I think I know my hubby pretty well, being that I have known him since he was  10,and I think he knows me very well by now,we will be married 45 years this year,so if he doesn't know me by now he never will.
Although  being a Scorpio I can have a few secrets


----------



## Fern (Mar 4, 2014)

My hubby has a pretty good idea of what makes me tick, but I can still surprise him,we have been married for 53 years .


----------



## SifuPhil (Mar 4, 2014)

People know what I choose for them to know, nothing more but sometimes less.

I don't think it's sad, though - I _like_ having my own hidden castle ...


----------



## SeaBreeze (Mar 4, 2014)

My husband knows me very well, we've been together now around forty years.  I feel I know him also.  Can't say that many others _really_ know me, because they haven't spent that much time around me, or are intimate enough to know the real 'me'.  My parents and family knew me well as a child, but not as an adult.  I think for one to really get to know you, they have to really care about you, and you them.


----------



## i_am_Lois (Mar 4, 2014)

I think people who have been close to me... family & good friends, are aware of my basic personality, basic needs, basic wants, basic desires, basic passions. I say basic because there is a me that exists below the surface. A small part of me. I am the only one with a key to that place. It's where I keep highly personal emotional feelings, memories & fantasies related to events, I prefer to keep private.


----------



## Sid (Mar 4, 2014)

I hope not.


----------



## Justme (Mar 5, 2014)

My family know me better than anyone else, but I don't share all my thoughts with them by any means, even my husband. I like to keep part of me to myself.


----------



## Gael (Mar 5, 2014)

I'm very expressive, assertive and self aware so people know me pretty well in terms of my opinions and likes/dislikes. But what they don't know are the personal, intimate details and they never will.


----------



## Gael (Mar 5, 2014)

SifuPhil said:


> People know what I choose for them to know, nothing more but sometimes less.
> 
> I don't think it's sad, though - I _like_ having my own hidden castle ...

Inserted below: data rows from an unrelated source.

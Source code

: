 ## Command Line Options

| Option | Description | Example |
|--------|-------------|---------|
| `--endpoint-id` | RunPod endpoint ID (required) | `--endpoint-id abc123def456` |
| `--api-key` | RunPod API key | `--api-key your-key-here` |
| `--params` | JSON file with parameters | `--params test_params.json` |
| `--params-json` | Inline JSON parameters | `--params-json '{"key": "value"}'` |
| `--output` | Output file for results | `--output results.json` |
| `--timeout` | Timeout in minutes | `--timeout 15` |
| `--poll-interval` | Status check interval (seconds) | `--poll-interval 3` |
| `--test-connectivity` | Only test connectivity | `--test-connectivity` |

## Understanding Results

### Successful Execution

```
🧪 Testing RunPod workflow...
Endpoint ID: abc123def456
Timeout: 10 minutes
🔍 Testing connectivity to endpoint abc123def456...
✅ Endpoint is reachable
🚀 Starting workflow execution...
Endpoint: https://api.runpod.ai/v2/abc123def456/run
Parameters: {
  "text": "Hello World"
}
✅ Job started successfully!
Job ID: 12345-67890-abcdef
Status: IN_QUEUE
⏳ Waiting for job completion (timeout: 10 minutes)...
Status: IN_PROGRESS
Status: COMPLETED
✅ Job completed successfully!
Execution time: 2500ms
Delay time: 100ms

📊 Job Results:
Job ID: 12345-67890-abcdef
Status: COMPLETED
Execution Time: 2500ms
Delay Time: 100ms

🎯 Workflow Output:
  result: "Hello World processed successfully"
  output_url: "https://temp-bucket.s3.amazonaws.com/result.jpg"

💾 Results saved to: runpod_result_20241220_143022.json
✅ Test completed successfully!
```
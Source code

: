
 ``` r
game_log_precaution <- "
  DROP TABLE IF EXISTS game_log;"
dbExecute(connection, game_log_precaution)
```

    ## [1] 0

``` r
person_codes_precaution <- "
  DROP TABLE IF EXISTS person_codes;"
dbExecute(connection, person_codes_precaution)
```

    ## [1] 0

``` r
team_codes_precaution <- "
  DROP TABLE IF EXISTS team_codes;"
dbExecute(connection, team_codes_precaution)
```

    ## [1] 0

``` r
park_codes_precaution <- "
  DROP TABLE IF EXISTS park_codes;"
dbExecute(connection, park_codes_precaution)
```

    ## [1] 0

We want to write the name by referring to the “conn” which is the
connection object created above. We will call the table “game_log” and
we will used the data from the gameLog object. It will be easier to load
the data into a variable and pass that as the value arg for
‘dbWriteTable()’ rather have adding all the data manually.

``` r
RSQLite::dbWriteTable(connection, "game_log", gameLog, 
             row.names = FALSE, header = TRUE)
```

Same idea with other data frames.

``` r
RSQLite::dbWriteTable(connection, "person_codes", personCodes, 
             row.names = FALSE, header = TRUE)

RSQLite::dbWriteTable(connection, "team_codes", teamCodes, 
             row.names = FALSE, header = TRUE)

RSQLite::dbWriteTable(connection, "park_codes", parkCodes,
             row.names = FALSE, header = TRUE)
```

Keep that moat up too! Too often they storm the castle and plunder!!:sentimental:


----------



## Gael (Mar 5, 2014)

Just sayin said:


> Would we in all honesty really want people to know our innermost thoughts and feelings, to understand us completely? Isn’t it what makes us unique and others interesting around us? It’s what makes us dress up for that first date, it’s an image we want to present. It’s what makes us _want_ to know instead of already knowing. The more we know of others, the more we see a reflection of ourselves.



The spilling the guts situation often creates more problems then it's worth. First, most can't handle the truth to quote a film line.

Second, it often is just a need for release that accomplishes not much.

And third, it's not necessary ultimately.


----------



## SifuPhil (Mar 5, 2014)

Gael said:


> Keep that moat up too! Too often they storm the castle and plunder!!:sentimental:



If they somehow manage to get across the moat they'll find plenty more surprises inside.


----------



## SifuPhil (Mar 5, 2014)

Just sayin said:


> I once went to one of these past life regression sessions out of curiosity. She tried to put me in a relaxed, state like trance, but it didn’t work. I wanted to know, but when it came to the crunch, I didn’t want her to open the little box labelled ‘me’. ‘Me’ is mine.



Taoist philosophy holds that you have to "open yourself" to the Tao in order to become balanced or, as they refer to it, a "perfect Human". 

I have no problem opening myself up to the Tao - it's _people_ I have the problem with.


----------



## rt3 (Mar 5, 2014)

"why, why, why, do I have to explain?"  Van Morrison.


----------



## Gael (Mar 5, 2014)

SifuPhil said:


> If they somehow manage to get across the moat they'll find plenty more surprises inside.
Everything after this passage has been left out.